John Fitisemanu, one of three American Samoans in Utah who named in the court case, holds up a passport issued to American Samoans that states the bear is "a United States National and not a United States citizen." Photo courtesy of Equally American/Website
Dec. 12 (UPI) -- A federal judge ruled Thursday that American Samoans in Utah are U.S. citizens under the constitution and should be issued new passports that say so.
U.S. District Judge Clark Waddoups ruled in favor of a case filed in March 2018 by non-profit Southern Utah Pacific Island Coalition on behalf of three American Samoans arguing their designation as nationals and not as citizens violates the 14th Amendment of the constitution that ensures citizenship to "all persons born or naturalized in the United States."

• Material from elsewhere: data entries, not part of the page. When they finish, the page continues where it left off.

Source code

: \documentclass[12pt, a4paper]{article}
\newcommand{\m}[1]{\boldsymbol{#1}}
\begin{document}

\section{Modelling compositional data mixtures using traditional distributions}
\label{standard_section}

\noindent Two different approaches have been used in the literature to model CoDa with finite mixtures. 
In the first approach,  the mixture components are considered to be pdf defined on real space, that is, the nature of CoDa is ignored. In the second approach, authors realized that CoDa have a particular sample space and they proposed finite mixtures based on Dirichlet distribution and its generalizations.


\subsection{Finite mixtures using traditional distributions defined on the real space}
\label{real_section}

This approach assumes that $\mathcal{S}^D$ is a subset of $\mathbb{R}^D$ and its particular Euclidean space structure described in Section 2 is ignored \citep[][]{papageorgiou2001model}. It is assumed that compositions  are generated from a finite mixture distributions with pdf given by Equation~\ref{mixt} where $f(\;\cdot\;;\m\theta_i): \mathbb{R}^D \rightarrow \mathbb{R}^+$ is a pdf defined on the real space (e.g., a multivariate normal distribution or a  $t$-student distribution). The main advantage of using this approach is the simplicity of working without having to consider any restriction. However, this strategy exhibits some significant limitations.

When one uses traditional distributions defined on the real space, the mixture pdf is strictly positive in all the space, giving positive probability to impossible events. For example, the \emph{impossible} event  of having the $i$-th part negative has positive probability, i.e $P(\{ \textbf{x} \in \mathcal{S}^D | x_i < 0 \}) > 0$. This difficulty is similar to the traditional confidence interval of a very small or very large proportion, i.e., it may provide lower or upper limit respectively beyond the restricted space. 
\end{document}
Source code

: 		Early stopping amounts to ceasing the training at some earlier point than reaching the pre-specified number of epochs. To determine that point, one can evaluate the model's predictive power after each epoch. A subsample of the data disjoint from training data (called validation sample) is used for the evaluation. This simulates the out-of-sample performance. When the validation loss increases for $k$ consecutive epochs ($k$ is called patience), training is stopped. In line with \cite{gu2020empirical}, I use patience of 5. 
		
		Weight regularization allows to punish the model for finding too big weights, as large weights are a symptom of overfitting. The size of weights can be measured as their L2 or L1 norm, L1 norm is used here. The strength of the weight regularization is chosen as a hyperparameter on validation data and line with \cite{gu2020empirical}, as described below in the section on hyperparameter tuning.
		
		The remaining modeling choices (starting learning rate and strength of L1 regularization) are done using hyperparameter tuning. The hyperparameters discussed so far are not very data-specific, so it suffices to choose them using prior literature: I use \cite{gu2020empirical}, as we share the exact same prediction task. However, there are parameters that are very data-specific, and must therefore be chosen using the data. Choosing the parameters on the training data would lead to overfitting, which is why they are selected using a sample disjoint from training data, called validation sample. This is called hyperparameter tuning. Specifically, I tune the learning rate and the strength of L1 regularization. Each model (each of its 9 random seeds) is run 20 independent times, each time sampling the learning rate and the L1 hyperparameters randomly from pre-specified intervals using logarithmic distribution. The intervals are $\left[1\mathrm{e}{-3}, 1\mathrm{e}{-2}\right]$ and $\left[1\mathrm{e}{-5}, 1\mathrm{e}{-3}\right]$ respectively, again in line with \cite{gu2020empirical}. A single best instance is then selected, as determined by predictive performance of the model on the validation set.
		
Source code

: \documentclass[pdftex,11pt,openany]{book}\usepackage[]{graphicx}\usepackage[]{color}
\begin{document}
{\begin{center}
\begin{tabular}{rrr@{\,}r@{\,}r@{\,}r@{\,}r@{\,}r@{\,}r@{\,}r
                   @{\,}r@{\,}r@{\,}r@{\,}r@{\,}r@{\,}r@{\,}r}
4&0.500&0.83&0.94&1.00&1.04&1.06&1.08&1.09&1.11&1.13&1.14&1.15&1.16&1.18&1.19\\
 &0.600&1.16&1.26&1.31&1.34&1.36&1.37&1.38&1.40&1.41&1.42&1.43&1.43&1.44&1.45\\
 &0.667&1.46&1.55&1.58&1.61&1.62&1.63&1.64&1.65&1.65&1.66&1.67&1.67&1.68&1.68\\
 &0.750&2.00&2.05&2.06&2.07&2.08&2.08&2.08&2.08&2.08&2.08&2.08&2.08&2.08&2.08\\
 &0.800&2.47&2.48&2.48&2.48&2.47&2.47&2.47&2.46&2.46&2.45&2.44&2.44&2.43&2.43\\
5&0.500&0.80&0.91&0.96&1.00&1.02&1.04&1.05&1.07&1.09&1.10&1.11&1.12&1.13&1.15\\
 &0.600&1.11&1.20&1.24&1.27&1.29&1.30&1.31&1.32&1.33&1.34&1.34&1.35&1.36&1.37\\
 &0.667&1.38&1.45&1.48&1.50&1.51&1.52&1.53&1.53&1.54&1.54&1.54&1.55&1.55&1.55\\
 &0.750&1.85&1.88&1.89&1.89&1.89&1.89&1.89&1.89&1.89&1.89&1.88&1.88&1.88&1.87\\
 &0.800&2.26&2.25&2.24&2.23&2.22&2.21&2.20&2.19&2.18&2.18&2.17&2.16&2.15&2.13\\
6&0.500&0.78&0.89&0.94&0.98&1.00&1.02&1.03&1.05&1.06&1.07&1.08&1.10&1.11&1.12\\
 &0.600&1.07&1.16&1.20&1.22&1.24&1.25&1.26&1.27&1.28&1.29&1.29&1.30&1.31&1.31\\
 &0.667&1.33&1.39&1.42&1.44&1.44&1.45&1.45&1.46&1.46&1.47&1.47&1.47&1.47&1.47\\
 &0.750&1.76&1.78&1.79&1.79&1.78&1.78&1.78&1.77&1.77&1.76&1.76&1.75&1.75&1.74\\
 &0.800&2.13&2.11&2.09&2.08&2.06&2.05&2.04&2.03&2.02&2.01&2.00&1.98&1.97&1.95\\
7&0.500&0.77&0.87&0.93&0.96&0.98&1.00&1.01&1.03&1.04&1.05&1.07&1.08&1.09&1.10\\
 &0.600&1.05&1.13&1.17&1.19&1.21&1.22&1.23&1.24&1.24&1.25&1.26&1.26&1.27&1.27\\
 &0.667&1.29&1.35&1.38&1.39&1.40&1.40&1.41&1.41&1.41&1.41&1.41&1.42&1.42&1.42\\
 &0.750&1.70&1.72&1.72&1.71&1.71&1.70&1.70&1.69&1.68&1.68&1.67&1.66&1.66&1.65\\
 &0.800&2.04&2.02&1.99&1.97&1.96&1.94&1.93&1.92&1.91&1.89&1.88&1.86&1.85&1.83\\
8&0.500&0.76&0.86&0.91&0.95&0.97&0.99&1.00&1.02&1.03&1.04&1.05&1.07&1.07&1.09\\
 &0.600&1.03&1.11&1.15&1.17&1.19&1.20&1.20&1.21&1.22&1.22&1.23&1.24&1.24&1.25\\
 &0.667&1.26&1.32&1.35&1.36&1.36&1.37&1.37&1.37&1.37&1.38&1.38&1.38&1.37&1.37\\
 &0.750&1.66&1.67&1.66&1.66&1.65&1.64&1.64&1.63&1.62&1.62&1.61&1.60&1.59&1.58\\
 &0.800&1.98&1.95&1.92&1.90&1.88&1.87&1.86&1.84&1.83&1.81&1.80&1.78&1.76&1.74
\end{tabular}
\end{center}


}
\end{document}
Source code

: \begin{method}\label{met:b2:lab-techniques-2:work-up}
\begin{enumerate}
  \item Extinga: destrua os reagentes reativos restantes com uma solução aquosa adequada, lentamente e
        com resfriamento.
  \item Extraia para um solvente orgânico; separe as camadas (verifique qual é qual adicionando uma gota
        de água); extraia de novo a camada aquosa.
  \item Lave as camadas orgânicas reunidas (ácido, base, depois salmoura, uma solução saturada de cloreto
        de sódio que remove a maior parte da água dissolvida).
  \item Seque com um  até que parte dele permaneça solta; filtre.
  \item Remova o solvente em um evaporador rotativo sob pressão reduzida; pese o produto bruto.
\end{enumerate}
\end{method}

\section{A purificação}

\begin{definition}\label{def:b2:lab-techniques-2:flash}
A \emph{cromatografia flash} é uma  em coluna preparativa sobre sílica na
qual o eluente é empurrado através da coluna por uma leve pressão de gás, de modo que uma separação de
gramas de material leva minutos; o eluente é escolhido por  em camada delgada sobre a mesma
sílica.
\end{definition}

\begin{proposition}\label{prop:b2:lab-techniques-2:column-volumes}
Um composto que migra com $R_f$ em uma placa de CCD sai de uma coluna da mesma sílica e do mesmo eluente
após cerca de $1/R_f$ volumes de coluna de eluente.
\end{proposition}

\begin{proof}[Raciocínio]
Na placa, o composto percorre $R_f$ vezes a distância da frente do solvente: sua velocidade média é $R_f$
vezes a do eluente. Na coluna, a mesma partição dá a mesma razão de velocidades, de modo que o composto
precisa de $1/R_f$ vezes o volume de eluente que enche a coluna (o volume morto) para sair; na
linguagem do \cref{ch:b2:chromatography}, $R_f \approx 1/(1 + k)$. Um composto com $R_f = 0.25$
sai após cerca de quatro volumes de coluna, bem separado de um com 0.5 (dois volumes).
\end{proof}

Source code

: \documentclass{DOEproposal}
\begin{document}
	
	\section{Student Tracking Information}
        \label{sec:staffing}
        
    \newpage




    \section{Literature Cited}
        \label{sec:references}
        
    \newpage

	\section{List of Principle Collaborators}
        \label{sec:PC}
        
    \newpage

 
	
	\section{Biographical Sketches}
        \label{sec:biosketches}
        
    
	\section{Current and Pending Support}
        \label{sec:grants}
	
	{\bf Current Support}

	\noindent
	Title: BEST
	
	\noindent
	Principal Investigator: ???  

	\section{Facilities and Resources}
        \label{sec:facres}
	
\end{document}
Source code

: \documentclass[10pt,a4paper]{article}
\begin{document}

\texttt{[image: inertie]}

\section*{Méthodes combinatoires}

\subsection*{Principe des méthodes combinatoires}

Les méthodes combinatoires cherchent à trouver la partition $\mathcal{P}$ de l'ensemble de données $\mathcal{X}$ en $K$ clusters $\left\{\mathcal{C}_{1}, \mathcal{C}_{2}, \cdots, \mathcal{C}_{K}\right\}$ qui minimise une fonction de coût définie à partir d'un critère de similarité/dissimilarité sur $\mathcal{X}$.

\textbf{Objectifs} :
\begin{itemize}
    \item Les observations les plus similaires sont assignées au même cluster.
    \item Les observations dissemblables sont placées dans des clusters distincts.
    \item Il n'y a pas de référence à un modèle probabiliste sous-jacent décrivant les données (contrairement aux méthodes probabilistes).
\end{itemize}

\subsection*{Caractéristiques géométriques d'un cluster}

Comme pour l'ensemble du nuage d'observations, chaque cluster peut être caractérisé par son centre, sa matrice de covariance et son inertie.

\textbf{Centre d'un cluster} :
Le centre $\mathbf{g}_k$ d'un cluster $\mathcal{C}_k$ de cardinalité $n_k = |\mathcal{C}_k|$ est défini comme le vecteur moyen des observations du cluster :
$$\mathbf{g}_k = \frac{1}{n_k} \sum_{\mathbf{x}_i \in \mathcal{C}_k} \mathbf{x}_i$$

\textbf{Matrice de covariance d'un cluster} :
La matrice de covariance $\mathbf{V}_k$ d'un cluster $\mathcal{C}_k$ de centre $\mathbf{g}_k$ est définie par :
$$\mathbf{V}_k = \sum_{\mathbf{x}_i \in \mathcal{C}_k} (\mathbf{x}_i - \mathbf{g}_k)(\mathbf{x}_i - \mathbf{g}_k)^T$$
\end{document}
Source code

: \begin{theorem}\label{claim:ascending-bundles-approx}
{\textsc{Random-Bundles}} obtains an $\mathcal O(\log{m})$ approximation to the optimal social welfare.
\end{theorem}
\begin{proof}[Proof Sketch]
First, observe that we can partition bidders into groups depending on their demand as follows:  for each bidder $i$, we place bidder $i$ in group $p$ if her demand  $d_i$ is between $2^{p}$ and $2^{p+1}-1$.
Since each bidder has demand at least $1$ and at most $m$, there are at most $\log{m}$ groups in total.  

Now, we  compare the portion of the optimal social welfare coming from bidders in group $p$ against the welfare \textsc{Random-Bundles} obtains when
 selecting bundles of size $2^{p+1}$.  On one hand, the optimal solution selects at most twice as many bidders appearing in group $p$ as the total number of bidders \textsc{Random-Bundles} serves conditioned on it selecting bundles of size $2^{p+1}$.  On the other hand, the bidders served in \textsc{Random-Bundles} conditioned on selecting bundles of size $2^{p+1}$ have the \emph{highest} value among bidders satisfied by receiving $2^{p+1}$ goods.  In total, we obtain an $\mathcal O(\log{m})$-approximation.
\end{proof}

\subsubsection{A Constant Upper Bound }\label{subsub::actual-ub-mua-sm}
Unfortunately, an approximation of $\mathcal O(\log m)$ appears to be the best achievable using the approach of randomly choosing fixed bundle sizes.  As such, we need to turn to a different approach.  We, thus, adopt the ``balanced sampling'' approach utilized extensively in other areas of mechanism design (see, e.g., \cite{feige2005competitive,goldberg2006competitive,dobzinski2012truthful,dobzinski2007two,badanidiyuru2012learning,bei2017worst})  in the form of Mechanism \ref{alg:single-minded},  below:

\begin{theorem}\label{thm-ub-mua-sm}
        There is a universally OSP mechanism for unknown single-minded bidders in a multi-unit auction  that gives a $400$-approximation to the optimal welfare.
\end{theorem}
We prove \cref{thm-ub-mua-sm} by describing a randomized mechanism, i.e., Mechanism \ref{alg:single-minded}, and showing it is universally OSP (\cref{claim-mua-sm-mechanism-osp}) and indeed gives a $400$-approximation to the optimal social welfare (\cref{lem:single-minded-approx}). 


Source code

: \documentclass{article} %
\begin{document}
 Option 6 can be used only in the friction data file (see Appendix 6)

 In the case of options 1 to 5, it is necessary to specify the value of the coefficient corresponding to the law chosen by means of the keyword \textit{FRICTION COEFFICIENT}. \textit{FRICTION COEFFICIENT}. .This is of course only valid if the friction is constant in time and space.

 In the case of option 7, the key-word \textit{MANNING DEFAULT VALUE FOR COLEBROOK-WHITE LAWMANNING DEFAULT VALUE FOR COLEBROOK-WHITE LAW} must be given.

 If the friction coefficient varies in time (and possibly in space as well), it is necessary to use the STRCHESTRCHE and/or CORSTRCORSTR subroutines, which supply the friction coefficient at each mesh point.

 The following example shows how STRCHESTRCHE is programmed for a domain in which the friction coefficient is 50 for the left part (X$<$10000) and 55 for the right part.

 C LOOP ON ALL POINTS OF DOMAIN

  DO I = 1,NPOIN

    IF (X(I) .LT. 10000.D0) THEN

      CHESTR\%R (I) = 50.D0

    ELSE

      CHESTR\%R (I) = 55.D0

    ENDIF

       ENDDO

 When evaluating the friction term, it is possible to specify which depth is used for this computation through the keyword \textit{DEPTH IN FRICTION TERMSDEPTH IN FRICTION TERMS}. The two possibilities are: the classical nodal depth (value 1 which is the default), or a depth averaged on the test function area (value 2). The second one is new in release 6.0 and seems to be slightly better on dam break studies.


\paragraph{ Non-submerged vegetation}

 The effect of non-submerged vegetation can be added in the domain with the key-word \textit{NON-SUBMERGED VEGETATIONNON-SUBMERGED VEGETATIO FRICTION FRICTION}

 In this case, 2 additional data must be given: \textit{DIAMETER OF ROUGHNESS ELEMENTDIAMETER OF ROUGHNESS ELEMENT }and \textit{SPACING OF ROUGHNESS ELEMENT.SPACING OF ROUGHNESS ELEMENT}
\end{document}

In his 69-page decision, Waddoups said "persons born in American Samoa are citizens of the United States by virtue of the Citizenship Clause of the 14th Amendment" and any State Department policy that does not recognize this is in violation of the constitution.
The government had argued that "imposition of citizenship by judicial fiat" fails to recognize Samoa's sovereignty and violates principles of self-determination.
Waddoups rebutted that it isn't citizenship by fiat but citizenship by birth mandated through the Constitution.
"Further, plaintiffs are American Samoans. They brought this action seeking to realize their rights to citizenship under the Fourteen Amendment. Intervenors cannot be said to represent the will of all American Samoans," he said.
Waddoups also ordered for the plaintiffs to receive new passports that declare they are citizens of the United States and not nationals.
"This is a big day for the Constitution and it's a big day of the American Samoan community that has been marginalized in Utah as a result of these congressional actions over the years," said Neil Weare, an attorney with Equality America, who represented the three plaintiffs. "There's thousands of American Samoans that live in Utah who yesterday were prohibited under federal law from being eligible to vote and today they are eligible to vote."
Since 1900, American Samoa has been a U.S. territory and those born there did not receive citizenship by birth as those born in other territories, such as Puerto Rico, Guam and the Virgin Islands did.